Like so many of their constituents, mayors of Sea Bright, Highlands, Little Silver and Oceanport saw their homes so damaged by last October’s storm they became displaced and three of them still have not returned.
Oceanport Mayor Michael Mahon and his family had to rely on relatives after the storm. But “I’m one of the lucky ones,” he insisted. His home was repaired sufficiently, allowing the Mahons to return right around last year’s holidays.
The others aren’t so lucky.
“My home is no longer my home,” said Sea Bright Mayor Dina Long, as she looks toward a year out of her residence. Over the past year, while working on the overwhelming magnitude of issues her community faces following the storm’s devastating effects on the oceanfront community, Long and her family had to address dealing with their own situation.
Like so many others in the community, they’ve been at odds with their insurance providers and have had to deal with government red tape, as they attempted to access the various programs intended to assist residents.
“You live by the water, you know the risk, you buy a policy,” Long said. “I get it.
“But then you’re told it won’t cover your home,” she added.
According to Long, her policy should have allowed for $205,000. Instead the carrier is saying she is entitled to $5,000 for her home contents and $60,000 for damages. “My cheapest repair bill is $75,000. And that’s if I cut corners,” she said.
“The cruel joke is they don’t give you enough to fix,” she charged.
Long is currently waiting for the final determination for the state’s Rehabilitation, Reconstruction, Elevation and Mitigation (RREM) grant program before her family can make any final determination on what they’ll do.
Mayor Frank Nolan, saw not only one, but two homes structurally damaged by the storm, his family’s and his mother-in-law’s, that he has been caring for. “I just paid my 12th rent payment,” on the rental his family has been using, after having spent approximately 17 days in a housing shelter at Henry Hudson Regional High School.
Everything in both homes is being replaced as well as the other work that needs to be accomplished, which he said, “puts me in the same position as most of the downtown residents,” of Highlands, where about 1,250 of the approximately 1,500 homes were damaged to some degree.
“It’s frustrating for me, it’s frustrating for everybody,” dealing with contractors, insurance adjusters and red tape. Nolan said he was ready to scream recently, when the windows and doors order arrived and were the wrong ones, causing another delay.

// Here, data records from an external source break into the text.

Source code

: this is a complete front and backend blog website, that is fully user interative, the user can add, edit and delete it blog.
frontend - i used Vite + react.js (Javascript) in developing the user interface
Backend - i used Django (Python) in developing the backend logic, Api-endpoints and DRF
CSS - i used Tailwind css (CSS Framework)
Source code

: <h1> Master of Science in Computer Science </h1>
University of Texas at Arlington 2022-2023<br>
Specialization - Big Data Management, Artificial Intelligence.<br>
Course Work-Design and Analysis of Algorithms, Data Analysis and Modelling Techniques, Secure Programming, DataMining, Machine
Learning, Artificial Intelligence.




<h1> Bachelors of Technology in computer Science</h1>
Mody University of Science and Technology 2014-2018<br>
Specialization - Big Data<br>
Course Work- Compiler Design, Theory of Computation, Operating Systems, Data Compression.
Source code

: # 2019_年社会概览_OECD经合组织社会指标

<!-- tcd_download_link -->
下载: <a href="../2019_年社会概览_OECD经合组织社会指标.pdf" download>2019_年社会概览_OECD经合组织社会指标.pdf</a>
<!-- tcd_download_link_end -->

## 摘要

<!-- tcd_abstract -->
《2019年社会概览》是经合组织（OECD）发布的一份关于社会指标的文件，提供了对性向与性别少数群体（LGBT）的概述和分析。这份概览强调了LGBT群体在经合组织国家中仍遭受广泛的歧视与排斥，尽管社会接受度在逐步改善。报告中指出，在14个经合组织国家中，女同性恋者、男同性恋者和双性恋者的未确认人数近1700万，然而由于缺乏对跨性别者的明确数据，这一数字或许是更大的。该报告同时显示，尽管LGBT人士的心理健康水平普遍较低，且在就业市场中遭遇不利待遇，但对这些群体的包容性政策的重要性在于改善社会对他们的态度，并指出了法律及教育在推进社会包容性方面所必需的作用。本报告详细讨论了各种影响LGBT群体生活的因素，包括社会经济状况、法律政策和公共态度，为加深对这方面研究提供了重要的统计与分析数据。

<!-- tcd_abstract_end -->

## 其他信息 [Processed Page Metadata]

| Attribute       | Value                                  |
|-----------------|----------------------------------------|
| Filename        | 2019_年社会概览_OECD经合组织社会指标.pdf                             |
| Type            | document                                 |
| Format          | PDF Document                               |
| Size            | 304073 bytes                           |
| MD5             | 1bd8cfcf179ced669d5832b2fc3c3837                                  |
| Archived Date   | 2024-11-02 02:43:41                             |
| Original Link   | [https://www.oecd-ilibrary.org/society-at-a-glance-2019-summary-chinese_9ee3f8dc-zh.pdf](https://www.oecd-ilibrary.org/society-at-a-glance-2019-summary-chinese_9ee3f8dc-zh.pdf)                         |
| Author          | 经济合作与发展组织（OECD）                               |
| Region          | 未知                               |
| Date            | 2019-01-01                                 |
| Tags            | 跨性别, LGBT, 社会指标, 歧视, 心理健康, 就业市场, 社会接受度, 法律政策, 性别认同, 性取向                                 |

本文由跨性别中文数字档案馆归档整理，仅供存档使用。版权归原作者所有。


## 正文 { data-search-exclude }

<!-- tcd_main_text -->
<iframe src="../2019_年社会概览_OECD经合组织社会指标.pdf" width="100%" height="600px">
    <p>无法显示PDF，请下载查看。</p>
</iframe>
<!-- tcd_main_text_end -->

Work is moving forward on Little Silver Mayor Robert Neff’s home, slowly but surely, Neff pointed out. Like others he’s had to replace everything in the family home and repair it from the flooding. “Between my wife, my kids and volunteers, I did much better than I might otherwise,” he noted, as everyone pitched in to help clean out the structure, filling two 1-ton dumpsters, to make way for the work.
“We’re pretty grateful to be where we are a year from this because of all the help we had,” he said.
Neff is very close to being back, hopefully within the week, he said. “It’s been a long year but we’re getting there,” he said.
Nolan said he’s about “10 percent away” from returning home.
For Long and her family, things remain up in the air. And this experience has caused her and her family to rethink some basic things.
“It has certainly changed my relationship with the material world,” she said.
“I’m certainly content to rent for the rest of my life,” she said.